DATA TO USE: Begin

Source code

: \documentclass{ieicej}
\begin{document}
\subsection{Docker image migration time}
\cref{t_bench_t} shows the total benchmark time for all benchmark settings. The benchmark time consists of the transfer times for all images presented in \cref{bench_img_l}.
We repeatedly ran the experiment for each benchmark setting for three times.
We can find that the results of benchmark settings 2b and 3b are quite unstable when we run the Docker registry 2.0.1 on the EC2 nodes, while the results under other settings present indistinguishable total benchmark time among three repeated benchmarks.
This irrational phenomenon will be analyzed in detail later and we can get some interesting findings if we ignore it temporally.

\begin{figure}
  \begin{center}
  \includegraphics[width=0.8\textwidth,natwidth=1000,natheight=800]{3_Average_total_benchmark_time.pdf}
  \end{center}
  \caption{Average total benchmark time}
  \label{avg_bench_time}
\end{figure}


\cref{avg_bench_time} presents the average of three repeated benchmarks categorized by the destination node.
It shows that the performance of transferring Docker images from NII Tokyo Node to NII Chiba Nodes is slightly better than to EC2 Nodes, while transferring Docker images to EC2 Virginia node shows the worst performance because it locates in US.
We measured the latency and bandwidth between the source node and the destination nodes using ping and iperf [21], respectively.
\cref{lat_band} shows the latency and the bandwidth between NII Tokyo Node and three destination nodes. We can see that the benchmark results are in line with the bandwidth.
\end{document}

DATA TO USE: End

§ YOUR ASSIGNMENT:
Write out every entry verbatim.

§ EXERCISE ANSWER:
Source code

: \documentclass{ieicej}
\begin{document}
\subsection{Docker image migration time}
\cref{t_bench_t} shows the total benchmark time for all benchmark settings. The benchmark time consists of the transfer times for all images presented in \cref{bench_img_l}.
We repeatedly ran the experiment for each benchmark setting for three times.
We can find that the results of benchmark settings 2b and 3b are quite unstable when we run the Docker registry 2.0.1 on the EC2 nodes, while the results under other settings present indistinguishable total benchmark time among three repeated benchmarks.
This irrational phenomenon will be analyzed in detail later and we can get some interesting findings if we ignore it temporally.

\begin{figure}
  \begin{center}
  \includegraphics[width=0.8\textwidth,natwidth=1000,natheight=800]{3_Average_total_benchmark_time.pdf}
  \end{center}
  \caption{Average total benchmark time}
  \label{avg_bench_time}
\end{figure}


\cref{avg_bench_time} presents the average of three repeated benchmarks categorized by the destination node.
It shows that the performance of transferring Docker images from NII Tokyo Node to NII Chiba Nodes is slightly better than to EC2 Nodes, while transferring Docker images to EC2 Virginia node shows the worst performance because it locates in US.
We measured the latency and bandwidth between the source node and the destination nodes using ping and iperf [21], respectively.
\cref{lat_band} shows the latency and the bandwidth between NII Tokyo Node and three destination nodes. We can see that the benchmark results are in line with the bandwidth.
\end{document}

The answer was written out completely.